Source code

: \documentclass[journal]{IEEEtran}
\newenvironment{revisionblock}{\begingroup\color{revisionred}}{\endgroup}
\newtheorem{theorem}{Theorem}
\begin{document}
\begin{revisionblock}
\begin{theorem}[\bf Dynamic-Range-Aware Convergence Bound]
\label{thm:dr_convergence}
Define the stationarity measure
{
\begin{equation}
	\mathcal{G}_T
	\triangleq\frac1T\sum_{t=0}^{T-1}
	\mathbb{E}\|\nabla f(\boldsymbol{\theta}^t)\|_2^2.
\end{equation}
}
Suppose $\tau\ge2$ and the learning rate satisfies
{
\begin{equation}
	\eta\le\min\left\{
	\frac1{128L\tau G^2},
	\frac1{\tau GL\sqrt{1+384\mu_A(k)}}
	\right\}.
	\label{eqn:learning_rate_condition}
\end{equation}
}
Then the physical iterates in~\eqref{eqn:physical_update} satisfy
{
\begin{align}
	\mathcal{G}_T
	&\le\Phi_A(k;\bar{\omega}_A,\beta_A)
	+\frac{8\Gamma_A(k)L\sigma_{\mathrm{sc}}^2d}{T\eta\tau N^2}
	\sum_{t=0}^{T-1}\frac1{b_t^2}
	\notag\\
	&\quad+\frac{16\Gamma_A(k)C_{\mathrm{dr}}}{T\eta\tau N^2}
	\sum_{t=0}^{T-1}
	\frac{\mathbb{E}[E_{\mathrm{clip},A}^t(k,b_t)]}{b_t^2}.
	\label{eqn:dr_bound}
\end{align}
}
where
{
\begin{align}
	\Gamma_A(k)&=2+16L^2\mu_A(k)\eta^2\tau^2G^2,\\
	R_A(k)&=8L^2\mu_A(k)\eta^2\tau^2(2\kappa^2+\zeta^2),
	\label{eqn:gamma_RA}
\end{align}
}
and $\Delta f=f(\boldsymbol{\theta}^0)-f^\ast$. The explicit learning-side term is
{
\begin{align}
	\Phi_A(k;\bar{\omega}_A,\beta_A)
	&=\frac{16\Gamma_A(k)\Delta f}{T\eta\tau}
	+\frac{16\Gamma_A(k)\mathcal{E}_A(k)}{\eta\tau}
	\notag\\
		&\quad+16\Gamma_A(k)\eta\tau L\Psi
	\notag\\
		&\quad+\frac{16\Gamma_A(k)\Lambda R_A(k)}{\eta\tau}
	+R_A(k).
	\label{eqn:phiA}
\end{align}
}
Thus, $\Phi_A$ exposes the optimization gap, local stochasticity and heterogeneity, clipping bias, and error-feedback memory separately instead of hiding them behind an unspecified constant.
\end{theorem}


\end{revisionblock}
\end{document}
★ ★ ★ ★ ★
The reply must consist solely of the lines from the one containing "Then the physical" through the last line of the data, reproduced exactly.

Then the physical iterates in~\eqref{eqn:physical_update} satisfy
{
\begin{align}
	\mathcal{G}_T
	&\le\Phi_A(k;\bar{\omega}_A,\beta_A)
	+\frac{8\Gamma_A(k)L\sigma_{\mathrm{sc}}^2d}{T\eta\tau N^2}
	\sum_{t=0}^{T-1}\frac1{b_t^2}
	\notag\\
	&\quad+\frac{16\Gamma_A(k)C_{\mathrm{dr}}}{T\eta\tau N^2}
	\sum_{t=0}^{T-1}
	\frac{\mathbb{E}[E_{\mathrm{clip},A}^t(k,b_t)]}{b_t^2}.
	\label{eqn:dr_bound}
\end{align}
}
where
{
\begin{align}
	\Gamma_A(k)&=2+16L^2\mu_A(k)\eta^2\tau^2G^2,\\
	R_A(k)&=8L^2\mu_A(k)\eta^2\tau^2(2\kappa^2+\zeta^2),
	\label{eqn:gamma_RA}
\end{align}
}
and $\Delta f=f(\boldsymbol{\theta}^0)-f^\ast$. The explicit learning-side term is
{
\begin{align}
	\Phi_A(k;\bar{\omega}_A,\beta_A)
	&=\frac{16\Gamma_A(k)\Delta f}{T\eta\tau}
	+\frac{16\Gamma_A(k)\mathcal{E}_A(k)}{\eta\tau}
	\notag\\
		&\quad+16\Gamma_A(k)\eta\tau L\Psi
	\notag\\
		&\quad+\frac{16\Gamma_A(k)\Lambda R_A(k)}{\eta\tau}
	+R_A(k).
	\label{eqn:phiA}
\end{align}
}
Thus, $\Phi_A$ exposes the optimization gap, local stochasticity and heterogeneity, clipping bias, and error-feedback memory separately instead of hiding them behind an unspecified constant.
\end{theorem}


\end{revisionblock}
\end{document}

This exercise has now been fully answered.